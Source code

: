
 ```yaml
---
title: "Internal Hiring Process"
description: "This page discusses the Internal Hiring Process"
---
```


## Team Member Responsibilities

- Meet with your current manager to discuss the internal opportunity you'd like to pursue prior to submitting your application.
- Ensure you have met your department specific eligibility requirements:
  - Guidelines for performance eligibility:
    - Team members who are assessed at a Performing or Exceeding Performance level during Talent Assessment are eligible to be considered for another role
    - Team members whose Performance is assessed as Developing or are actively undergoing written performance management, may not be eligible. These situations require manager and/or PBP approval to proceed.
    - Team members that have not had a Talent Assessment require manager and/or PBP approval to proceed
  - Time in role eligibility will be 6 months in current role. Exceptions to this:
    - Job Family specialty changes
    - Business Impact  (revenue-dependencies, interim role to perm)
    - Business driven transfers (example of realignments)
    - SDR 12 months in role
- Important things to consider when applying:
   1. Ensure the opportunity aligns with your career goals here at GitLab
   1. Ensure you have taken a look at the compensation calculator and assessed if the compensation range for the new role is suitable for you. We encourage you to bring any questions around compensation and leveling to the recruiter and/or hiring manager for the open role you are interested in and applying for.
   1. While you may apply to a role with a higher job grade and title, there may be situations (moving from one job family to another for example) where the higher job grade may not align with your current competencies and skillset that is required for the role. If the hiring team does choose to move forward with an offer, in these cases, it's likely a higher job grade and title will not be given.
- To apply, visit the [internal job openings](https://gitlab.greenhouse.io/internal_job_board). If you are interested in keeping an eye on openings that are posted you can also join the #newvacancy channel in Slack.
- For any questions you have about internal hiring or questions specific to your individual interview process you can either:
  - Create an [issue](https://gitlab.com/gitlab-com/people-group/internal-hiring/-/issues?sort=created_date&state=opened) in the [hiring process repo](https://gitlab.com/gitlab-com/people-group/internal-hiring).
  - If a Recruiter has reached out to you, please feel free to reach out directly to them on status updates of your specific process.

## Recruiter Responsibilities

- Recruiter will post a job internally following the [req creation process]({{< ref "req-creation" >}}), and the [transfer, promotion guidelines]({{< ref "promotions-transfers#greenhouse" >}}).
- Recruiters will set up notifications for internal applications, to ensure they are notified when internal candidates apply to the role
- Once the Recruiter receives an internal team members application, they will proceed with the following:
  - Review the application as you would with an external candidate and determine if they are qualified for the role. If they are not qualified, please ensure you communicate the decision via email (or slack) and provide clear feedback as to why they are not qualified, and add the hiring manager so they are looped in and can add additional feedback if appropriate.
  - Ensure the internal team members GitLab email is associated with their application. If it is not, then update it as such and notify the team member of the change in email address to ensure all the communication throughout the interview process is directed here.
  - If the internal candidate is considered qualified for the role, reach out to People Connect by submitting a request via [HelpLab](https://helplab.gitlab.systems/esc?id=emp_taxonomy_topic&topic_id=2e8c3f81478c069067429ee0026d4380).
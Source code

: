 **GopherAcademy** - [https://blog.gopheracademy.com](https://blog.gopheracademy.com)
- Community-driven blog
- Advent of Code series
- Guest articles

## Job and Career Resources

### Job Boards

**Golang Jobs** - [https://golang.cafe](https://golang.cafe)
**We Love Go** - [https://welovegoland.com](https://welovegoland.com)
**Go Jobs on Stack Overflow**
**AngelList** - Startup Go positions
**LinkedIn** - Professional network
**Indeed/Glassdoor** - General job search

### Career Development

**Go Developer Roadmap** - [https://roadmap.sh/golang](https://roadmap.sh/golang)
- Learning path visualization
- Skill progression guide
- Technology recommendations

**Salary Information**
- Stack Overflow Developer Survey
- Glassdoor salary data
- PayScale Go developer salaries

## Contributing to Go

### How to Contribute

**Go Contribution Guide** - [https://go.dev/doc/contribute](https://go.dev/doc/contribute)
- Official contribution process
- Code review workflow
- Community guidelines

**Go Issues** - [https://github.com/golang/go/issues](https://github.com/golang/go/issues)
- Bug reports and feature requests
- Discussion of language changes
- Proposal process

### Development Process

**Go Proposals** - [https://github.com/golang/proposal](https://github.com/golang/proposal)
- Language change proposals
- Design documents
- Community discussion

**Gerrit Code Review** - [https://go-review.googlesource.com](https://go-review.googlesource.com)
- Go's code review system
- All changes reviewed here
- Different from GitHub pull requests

Aim of the exercise:
Within the records above, count the lines that include the string "interview"; state the number and nothing else.

Result of this exercise:
2